**Records drawn from a dataset:**
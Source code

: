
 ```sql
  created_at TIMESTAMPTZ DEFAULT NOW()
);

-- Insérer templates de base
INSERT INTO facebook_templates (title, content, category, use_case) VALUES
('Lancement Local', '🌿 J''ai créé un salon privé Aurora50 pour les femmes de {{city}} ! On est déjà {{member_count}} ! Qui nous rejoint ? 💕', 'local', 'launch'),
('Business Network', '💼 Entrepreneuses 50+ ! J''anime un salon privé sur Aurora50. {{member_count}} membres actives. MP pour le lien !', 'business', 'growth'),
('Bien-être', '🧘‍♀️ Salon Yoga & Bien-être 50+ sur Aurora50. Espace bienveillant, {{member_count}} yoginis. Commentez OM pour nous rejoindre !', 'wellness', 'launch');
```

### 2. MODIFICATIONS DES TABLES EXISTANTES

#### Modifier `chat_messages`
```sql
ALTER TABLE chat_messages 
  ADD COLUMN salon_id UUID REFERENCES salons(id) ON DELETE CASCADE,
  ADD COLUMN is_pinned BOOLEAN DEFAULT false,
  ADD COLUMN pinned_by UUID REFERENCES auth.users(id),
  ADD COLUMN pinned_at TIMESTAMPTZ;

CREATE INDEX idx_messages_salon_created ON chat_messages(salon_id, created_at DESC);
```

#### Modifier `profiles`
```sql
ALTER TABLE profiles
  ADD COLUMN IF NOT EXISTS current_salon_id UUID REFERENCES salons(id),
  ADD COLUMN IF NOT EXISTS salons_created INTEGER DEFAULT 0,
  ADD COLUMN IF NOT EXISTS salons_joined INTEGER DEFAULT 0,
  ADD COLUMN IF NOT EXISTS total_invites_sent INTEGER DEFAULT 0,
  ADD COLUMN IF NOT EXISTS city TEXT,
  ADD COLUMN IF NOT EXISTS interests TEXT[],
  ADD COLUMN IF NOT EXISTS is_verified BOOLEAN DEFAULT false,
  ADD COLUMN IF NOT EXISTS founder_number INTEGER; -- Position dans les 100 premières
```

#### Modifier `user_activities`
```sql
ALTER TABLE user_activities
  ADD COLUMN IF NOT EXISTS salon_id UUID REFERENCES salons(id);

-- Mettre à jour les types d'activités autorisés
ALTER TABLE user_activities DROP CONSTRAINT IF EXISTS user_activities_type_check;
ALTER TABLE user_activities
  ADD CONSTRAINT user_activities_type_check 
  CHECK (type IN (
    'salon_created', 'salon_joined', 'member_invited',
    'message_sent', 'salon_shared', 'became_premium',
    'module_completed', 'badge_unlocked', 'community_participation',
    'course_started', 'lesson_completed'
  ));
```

**Work task:**
All entries above are to be transcribed verbatim.

**Reply to the task:**
Source code

:
 ```sql
  created_at TIMESTAMPTZ DEFAULT NOW()
);

-- Insérer templates de base
INSERT INTO facebook_templates (title, content, category, use_case) VALUES
('Lancement Local', '🌿 J''ai créé un salon privé Aurora50 pour les femmes de {{city}} ! On est déjà {{member_count}} ! Qui nous rejoint ? 💕', 'local', 'launch'),
('Business Network', '💼 Entrepreneuses 50+ ! J''anime un salon privé sur Aurora50. {{member_count}} membres actives. MP pour le lien !', 'business', 'growth'),
('Bien-être', '🧘‍♀️ Salon Yoga & Bien-être 50+ sur Aurora50. Espace bienveillant, {{member_count}} yoginis. Commentez OM pour nous rejoindre !', 'wellness', 'launch');
```

### 2. MODIFICATIONS DES TABLES EXISTANTES

#### Modifier `chat_messages`
```sql
ALTER TABLE chat_messages 
  ADD COLUMN salon_id UUID REFERENCES salons(id) ON DELETE CASCADE,
  ADD COLUMN is_pinned BOOLEAN DEFAULT false,
  ADD COLUMN pinned_by UUID REFERENCES auth.users(id),
  ADD COLUMN pinned_at TIMESTAMPTZ;

CREATE INDEX idx_messages_salon_created ON chat_messages(salon_id, created_at DESC);
```

#### Modifier `profiles`
```sql
ALTER TABLE profiles
  ADD COLUMN IF NOT EXISTS current_salon_id UUID REFERENCES salons(id),
  ADD COLUMN IF NOT EXISTS salons_created INTEGER DEFAULT 0,
  ADD COLUMN IF NOT EXISTS salons_joined INTEGER DEFAULT 0,
  ADD COLUMN IF NOT EXISTS total_invites_sent INTEGER DEFAULT 0,
  ADD COLUMN IF NOT EXISTS city TEXT,
  ADD COLUMN IF NOT EXISTS interests TEXT[],
  ADD COLUMN IF NOT EXISTS is_verified BOOLEAN DEFAULT false,
  ADD COLUMN IF NOT EXISTS founder_number INTEGER; -- Position dans les 100 premières
```

#### Modifier `user_activities`
```sql
ALTER TABLE user_activities
  ADD COLUMN IF NOT EXISTS salon_id UUID REFERENCES salons(id);

-- Mettre à jour les types d'activités autorisés
ALTER TABLE user_activities DROP CONSTRAINT IF EXISTS user_activities_type_check;
ALTER TABLE user_activities
  ADD CONSTRAINT user_activities_type_check 
  CHECK (type IN (
    'salon_created', 'salon_joined', 'member_invited',
    'message_sent', 'salon_shared', 'became_premium',
    'module_completed', 'badge_unlocked', 'community_participation',
    'course_started', 'lesson_completed'
  ));
```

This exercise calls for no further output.